Although experts have long noted that music can enhance brain function, a recent study conducted at UT-Austin suggests that the age at which musical training begins also matters.
The researchers found that late-trained musicians performed better on cognitive decision-making tasks than early-trained musicians or non-musicians.
Psychology graduate student Kirsten Smayda and her team, which included communication sciences and disorders professor Bharath Chandrasekaran, asked nearly 70 UT-Austin students to participate in the Iowa Gambling Task to assess decision-making skills. Participants selected cards from four decks for points. Unknown to the participants, two of the decks offered more reward than penalty, while the other two offered more penalty than reward. Afterwards, the researchers analyzed the decks that participants chose most often.
Participants who had never played an instrument were classified as non-musicians, those who had started musical training before the age of eight as early-trained musicians and those who had started musical training after the age of eight as late-trained musicians.

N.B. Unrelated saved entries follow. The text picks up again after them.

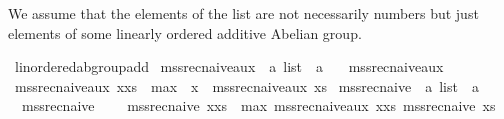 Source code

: \begin{isabellebody}
\begin{isamarkuptext}
We assume that the elements of the list are not necessarily numbers but just elements
of some linearly ordered additive Abelian group.%
\end{isamarkuptext}\isamarkuptrue%
\isamarkupfalse%
\ linordered{\isacharunderscore}{\kern0pt}ab{\isacharunderscore}{\kern0pt}group{\isacharunderscore}{\kern0pt}add\isanewline
{}%
\isadelimdocument
%
\endisadelimdocument
%
\isatagdocument
%
\isamarkuptrue%
%
\endisatagdocument
{\isafolddocument}%
%
\isadelimdocument
%
\endisadelimdocument
{}\isamarkupfalse%
\ mss{\isacharunderscore}{\kern0pt}rec{\isacharunderscore}{\kern0pt}naive{\isacharunderscore}{\kern0pt}aux\ {\isacharcolon}{\kern0pt}{\isacharcolon}{\kern0pt}\ {\isachardoublequoteopen}{\isacharprime}{\kern0pt}a\ list\ {\isasymRightarrow}\ {\isacharprime}{\kern0pt}a{\isachardoublequoteclose}\ \isanewline
\ \ {\isachardoublequoteopen}mss{\isacharunderscore}{\kern0pt}rec{\isacharunderscore}{\kern0pt}naive{\isacharunderscore}{\kern0pt}aux\ {\isacharbrackleft}{\kern0pt}{\isacharbrackright}{\kern0pt}\ {\isacharequal}{\kern0pt}\ {}{\isachardoublequoteclose}\isanewline
{\isacharbar}{\kern0pt}\ {\isachardoublequoteopen}mss{\isacharunderscore}{\kern0pt}rec{\isacharunderscore}{\kern0pt}naive{\isacharunderscore}{\kern0pt}aux\ {\isacharparenleft}{\kern0pt}x{\isacharhash}{\kern0pt}xs{\isacharparenright}{\kern0pt}\ {\isacharequal}{\kern0pt}\ max\ {}\ {\isacharparenleft}{\kern0pt}x\ {\isacharplus}{\kern0pt}\ mss{\isacharunderscore}{\kern0pt}rec{\isacharunderscore}{\kern0pt}naive{\isacharunderscore}{\kern0pt}aux\ xs{\isacharparenright}{\kern0pt}{\isachardoublequoteclose}\isanewline
\isanewline
{}\isamarkupfalse%
\ mss{\isacharunderscore}{\kern0pt}rec{\isacharunderscore}{\kern0pt}naive\ {\isacharcolon}{\kern0pt}{\isacharcolon}{\kern0pt}\ {\isachardoublequoteopen}{\isacharprime}{\kern0pt}a\ list\ {\isasymRightarrow}\ {\isacharprime}{\kern0pt}a{\isachardoublequoteclose}\ \isanewline
\ \ {\isachardoublequoteopen}mss{\isacharunderscore}{\kern0pt}rec{\isacharunderscore}{\kern0pt}naive\ {\isacharbrackleft}{\kern0pt}{\isacharbrackright}{\kern0pt}\ {\isacharequal}{\kern0pt}\ {}{\isachardoublequoteclose}\isanewline
{\isacharbar}{\kern0pt}\ {\isachardoublequoteopen}mss{\isacharunderscore}{\kern0pt}rec{\isacharunderscore}{\kern0pt}naive\ {\isacharparenleft}{\kern0pt}x{\isacharhash}{\kern0pt}xs{\isacharparenright}{\kern0pt}\ {\isacharequal}{\kern0pt}\ max\ {\isacharparenleft}{\kern0pt}mss{\isacharunderscore}{\kern0pt}rec{\isacharunderscore}{\kern0pt}naive{\isacharunderscore}{\kern0pt}aux\ {\isacharparenleft}{\kern0pt}x{\isacharhash}{\kern0pt}xs{\isacharparenright}{\kern0pt}{\isacharparenright}{\kern0pt}\ {\isacharparenleft}{\kern0pt}mss{\isacharunderscore}{\kern0pt}rec{\isacharunderscore}{\kern0pt}naive\ xs{\isacharparenright}{\kern0pt}{\isachardoublequoteclose}\isanewline

\end{isabellebody}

“We found that the age at which (participants) began playing music in childhood significantly correlated with their overall performance,” Smayda said. “The later they began, the better they did on the Iowa Gambling Task.”

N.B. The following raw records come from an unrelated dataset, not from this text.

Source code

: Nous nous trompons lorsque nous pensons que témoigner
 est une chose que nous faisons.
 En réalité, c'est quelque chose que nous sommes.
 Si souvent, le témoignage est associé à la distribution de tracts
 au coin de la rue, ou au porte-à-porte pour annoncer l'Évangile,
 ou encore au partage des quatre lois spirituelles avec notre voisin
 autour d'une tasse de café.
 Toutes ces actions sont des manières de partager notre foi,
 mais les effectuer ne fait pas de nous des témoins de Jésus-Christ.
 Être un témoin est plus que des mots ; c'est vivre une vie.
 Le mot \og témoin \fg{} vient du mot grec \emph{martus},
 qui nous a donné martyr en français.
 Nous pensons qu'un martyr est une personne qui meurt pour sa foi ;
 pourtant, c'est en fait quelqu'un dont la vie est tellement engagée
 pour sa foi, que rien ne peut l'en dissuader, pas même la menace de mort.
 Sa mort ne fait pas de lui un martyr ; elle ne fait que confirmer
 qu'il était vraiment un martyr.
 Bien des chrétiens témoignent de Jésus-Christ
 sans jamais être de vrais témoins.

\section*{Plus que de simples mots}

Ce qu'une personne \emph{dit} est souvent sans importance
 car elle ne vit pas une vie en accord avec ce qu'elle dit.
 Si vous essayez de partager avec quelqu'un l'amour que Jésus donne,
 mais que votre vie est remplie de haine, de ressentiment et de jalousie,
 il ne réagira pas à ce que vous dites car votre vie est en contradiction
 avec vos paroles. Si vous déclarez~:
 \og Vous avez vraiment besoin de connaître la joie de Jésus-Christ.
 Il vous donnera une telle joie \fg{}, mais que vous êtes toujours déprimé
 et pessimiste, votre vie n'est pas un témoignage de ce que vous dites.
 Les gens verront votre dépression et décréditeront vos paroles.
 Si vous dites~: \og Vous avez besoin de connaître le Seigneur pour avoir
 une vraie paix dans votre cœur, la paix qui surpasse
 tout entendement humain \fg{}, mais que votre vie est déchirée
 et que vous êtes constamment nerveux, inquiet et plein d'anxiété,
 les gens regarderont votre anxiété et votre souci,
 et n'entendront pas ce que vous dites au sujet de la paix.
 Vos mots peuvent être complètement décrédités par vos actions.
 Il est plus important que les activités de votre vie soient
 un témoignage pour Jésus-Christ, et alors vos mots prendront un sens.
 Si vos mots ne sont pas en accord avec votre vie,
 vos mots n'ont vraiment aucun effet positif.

Although there’s no evidence yet for a causal link between age and decision-making skills, improved cognitive performance following later acquisition of musical training may be due to the maturation of the prefrontal cortex, which occurs very rapidly during late childhood.
“The reason we came up with this is that the skillsets that you need for cognitive decision-making rely on brain structures that have a very protracted development,” Chandrasekaran said. “And there are spurts in this development in the time that the individuals are also learning music. And (during this time) you’re learning more cognitive strategies that may help with the development of these brain structures.”
Exercising the prefrontal cortex, by learning how to play an instrument, during this critical period rather than before may confer more long-lasting cognitive benefits.
Smayda and her team first became interested in how music affects cognition after reading about other work in the field. Previous research indicated that starting musical training during early childhood or when the sensorimotor region of the brain is developing can improve motor skills.
Based on this information, Smayda hypothesized that starting musical training when the prefrontal cortex is developing most rapidly – late childhood – would improve cognitive skills.
The results, however, are still very complex, according to Chandrasekaran.
“Early-trained musicians are still better musicians,” Chandrasekaran said. “Early training leads to better working memory and selective attention. Later training is better for decision-making. (Cognition) is all very multi-dimensional.”
In addition, music can impact areas other than motor and cognitive skills, such as perceptual abilities. For example, musicians have better fidelity of sound than non-musicians, Chandrasekaran said.
The team’s work on cognitive function and musical training has broader implications.
Smayda is currently studying whether or not group piano lessons can improve seniors’ ability to hear in noisy, crowded places. Hearing effectively in these settings has both strong perceptual components, such as through taking in the sound itself, and strong cognitive components, such as through paying selective attention.
Improving seniors’ hearing has important implications for their well-being.
“If older adults can’t hear as well in these social environments, they’re less likely to go out and will (experience) increased social isolation, more depression and a lower quality of life,” Smayda said. “The idea that music may allow people to experience all that they used to is really exciting.”